My earliest memories of music are of my mom and dad playing cassettes at home. My dad loved Indian classical music and would play artists like Bhimsen Joshi, Ali Akbar Khan, and M.S. Subbulakshmi every morning while driving us to school. My mom, on the other hand, played a lot of ABBA, Simon & Garfunkel, and the Bee Gees. I also remember my grandmother singing and practicing devotional songs — bhajans — as she sang at the local temple every Sunday. So yes, there was a lot of music around me while growing up.
When did you start playing an instrument? And what prompted your first forays into writing and playing original music?
I started out on the keyboard when I was about 13, but it was the drums that really pulled me in—the sheer power of the beat, the physicality of the instrument.
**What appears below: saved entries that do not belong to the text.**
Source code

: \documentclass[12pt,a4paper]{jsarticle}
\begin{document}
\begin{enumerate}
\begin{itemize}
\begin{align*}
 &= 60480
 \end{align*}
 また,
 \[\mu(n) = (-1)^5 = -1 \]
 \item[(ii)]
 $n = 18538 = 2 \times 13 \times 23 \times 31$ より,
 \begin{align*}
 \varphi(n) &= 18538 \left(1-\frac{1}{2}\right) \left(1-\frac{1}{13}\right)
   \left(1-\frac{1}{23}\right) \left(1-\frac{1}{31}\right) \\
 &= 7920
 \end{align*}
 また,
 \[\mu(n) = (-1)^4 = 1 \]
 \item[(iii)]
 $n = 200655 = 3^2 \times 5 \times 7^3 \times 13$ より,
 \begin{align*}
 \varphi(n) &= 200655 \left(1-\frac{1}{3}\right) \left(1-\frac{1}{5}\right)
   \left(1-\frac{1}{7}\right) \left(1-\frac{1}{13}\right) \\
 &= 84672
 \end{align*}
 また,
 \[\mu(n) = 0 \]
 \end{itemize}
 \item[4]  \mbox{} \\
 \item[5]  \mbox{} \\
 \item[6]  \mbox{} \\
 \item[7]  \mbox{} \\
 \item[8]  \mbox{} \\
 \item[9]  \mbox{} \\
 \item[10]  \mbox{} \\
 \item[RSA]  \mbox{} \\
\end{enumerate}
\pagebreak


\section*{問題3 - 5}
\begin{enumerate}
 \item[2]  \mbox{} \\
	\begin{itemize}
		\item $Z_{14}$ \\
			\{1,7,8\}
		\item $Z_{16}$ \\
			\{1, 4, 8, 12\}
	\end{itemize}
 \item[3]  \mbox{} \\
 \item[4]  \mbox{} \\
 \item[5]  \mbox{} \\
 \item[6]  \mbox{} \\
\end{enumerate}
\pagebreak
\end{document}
By the time I was 15, I was playing drums in the school band. I didn’t start writing or composing music until later, during my time at Berklee College of Music. But there’s one moment I remember so clearly: seeing Roy Haynes perform with his quartet, Fountain of Youth, at the Village Vanguard in New York. Watching him lead the band with such fire and finesse—that’s when I knew I wanted to be a drummer and a composer. Just like him.
Kadahin Milandaasin is rooted in your Sindhi heritage and the memories of your grandfather and father. What was the emotional starting point for you in creating this album?
When my dad gave me two photographs — one of my grandfather, the late K.S. Balani, a postmodern Sindhi writer and artist, and the other of my grandparents — it really hit me that I didn’t know much about him, even though I had grown up surrounded by his paintings and photographs. I never met my grandfather. Growing up, we rarely spoke about him. There was a palpable grief my family carried from his passing in 1970, at the age of 40.
I knew of him from his paintings, his square 6×6 photographs, and his Yashica 635 box camera. I often wondered what it would be like to meet him and ask about his life in post-Partition India as a Sindhi artist — his inspirations for writing, his painting styles, his approach to street photography. But also about his life back in Naushahro Feroze in Sindh, and how he migrated to Lajpat Nagar, New Delhi in 1952.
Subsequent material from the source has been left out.